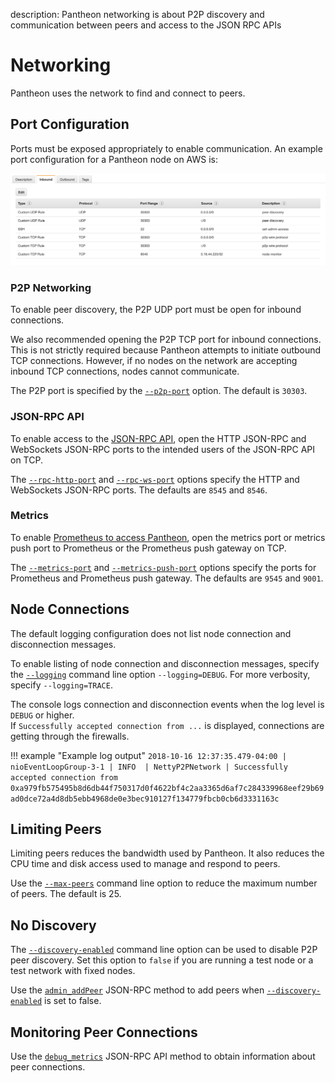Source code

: description: Pantheon networking is about P2P discovery and communication between peers and access to the JSON RPC APIs
<!--- END of page meta data -->

# Networking

Pantheon uses the network to find and connect to peers. 

## Port Configuration 

Ports must be exposed appropriately to enable communication. An example port configuration for a Pantheon node on AWS is: 
                                     
![Port Configuration](../images/PortConfiguration.png)

### P2P Networking 

To enable peer discovery, the P2P UDP port must be open for inbound connections.

We also recommended opening the P2P TCP port for inbound connections. This is not strictly required because 
Pantheon attempts to initiate outbound TCP connections. However, if no nodes on the network are accepting inbound TCP 
connections, nodes cannot communicate.

The P2P port is specified by the [`--p2p-port`](../Reference/Pantheon-CLI-Syntax.md#p2p-port) option. 
The default is `30303`. 

### JSON-RPC API 

To enable access to the [JSON-RPC API](../JSON-RPC-API/JSON-RPC-API.md), open the HTTP JSON-RPC and WebSockets JSON-RPC ports to the intended users 
of the JSON-RPC API on TCP. 

The [`--rpc-http-port`](../Reference/Pantheon-CLI-Syntax.md#rpc-http-port) and [`--rpc-ws-port`](../Reference/Pantheon-CLI-Syntax.md#rpc-ws-port) 
options specify the HTTP and WebSockets JSON-RPC ports. The defaults are `8545` and `8546`.  

### Metrics 

To enable [Prometheus to access Pantheon](../Using-Pantheon/Debugging.md#monitor-node-performance-using-prometheus), 
open the metrics port or metrics push port to Prometheus or the Prometheus push gateway on TCP.  

The [`--metrics-port`](../Reference/Pantheon-CLI-Syntax.md#metrics-port) and [`--metrics-push-port`](../Reference/Pantheon-CLI-Syntax.md#metrics-push-port) 
options specify the ports for Prometheus and Prometheus push gateway. The defaults are `9545` and `9001`.  

## Node Connections

The default logging configuration does not list node connection and disconnection messages.  

To enable listing of node connection and disconnection messages, specify the 
[`--logging`](../Reference/Pantheon-CLI-Syntax.md#logging) command line option `--logging=DEBUG`.
For more verbosity, specify `--logging=TRACE`.  

The console logs connection and disconnection events when the log level is `DEBUG` or higher.  
If `Successfully accepted connection from ...` is displayed, connections are getting through the firewalls. 

!!! example "Example log output"
    `2018-10-16 12:37:35.479-04:00 | nioEventLoopGroup-3-1 | INFO  | NettyP2PNetwork | Successfully accepted connection from 0xa979fb575495b8d6db44f750317d0f4622bf4c2aa3365d6af7c284339968eef29b69ad0dce72a4d8db5ebb4968de0e3bec910127f134779fbcb0cb6d3331163c`
 
## Limiting Peers

Limiting peers reduces the bandwidth used by Pantheon. It also reduces the CPU time and disk access 
used to manage and respond to peers.  
 
Use the [`--max-peers`](../Reference/Pantheon-CLI-Syntax.md#max-peers) command line option to reduce 
the maximum number of peers. The default is 25.

## No Discovery

The [`--discovery-enabled`](../Reference/Pantheon-CLI-Syntax.md#discovery-enabled) command line option 
can be used to disable P2P peer discovery.
Set this option to `false` if you are running a test node or a test network with fixed nodes.

Use the [`admin_addPeer`](../Reference/JSON-RPC-API-Methods.md#admin_addpeer) JSON-RPC method to add peers when 
[`--discovery-enabled`](../Reference/Pantheon-CLI-Syntax.md#discovery-enabled) is set to false. 

## Monitoring Peer Connections

Use the [`debug_metrics`](../Reference/JSON-RPC-API-Methods.md#debug_metrics) JSON-RPC API method 
to obtain information about peer connections.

************

The required reply is the count of lines in the entries above where the string "access" appears, and nothing more.

4